Problem details: Set down exactly the lines in the records below that run from the line with "### Bug Fixes" to the line with "move node lookup", inclusive, and nothing more.

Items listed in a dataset

....................

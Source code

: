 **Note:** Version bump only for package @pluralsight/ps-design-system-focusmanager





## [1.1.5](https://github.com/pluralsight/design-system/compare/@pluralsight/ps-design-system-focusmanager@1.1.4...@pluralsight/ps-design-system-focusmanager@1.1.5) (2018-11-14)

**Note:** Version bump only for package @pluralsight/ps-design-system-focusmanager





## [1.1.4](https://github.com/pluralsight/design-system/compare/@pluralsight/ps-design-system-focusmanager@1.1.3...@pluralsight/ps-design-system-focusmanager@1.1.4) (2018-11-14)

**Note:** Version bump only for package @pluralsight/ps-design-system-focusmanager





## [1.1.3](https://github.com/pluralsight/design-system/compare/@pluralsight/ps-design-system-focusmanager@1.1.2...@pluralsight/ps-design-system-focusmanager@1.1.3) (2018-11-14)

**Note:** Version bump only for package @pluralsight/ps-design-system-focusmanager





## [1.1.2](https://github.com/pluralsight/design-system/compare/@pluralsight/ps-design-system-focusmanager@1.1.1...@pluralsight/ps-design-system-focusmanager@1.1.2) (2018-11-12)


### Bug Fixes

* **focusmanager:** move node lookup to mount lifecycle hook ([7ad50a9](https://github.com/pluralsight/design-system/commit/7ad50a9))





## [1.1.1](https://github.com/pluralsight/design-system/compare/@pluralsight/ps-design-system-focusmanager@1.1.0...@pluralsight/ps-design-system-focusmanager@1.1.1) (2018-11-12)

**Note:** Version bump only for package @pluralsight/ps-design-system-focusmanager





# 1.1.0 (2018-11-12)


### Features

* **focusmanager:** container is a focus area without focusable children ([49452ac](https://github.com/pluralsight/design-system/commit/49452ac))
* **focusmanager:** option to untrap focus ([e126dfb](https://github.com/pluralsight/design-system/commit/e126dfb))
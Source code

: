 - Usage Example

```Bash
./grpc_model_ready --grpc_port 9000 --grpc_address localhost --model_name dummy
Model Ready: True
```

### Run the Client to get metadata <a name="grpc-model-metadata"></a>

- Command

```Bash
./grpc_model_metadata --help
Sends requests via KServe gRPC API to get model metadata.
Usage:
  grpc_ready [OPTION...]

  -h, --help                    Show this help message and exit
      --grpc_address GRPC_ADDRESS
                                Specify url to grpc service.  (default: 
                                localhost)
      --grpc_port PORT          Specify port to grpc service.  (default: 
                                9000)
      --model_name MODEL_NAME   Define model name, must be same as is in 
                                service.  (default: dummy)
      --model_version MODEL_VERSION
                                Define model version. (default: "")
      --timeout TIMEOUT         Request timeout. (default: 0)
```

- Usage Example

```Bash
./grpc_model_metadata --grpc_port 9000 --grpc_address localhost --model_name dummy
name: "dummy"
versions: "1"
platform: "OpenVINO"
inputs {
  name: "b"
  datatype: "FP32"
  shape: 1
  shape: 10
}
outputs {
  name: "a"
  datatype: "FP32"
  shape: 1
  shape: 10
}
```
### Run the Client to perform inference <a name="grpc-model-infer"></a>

....................

Reply to the exercise:
### Bug Fixes

* **focusmanager:** move node lookup to mount lifecycle hook ([7ad50a9](https://github.com/pluralsight/design-system/commit/7ad50a9))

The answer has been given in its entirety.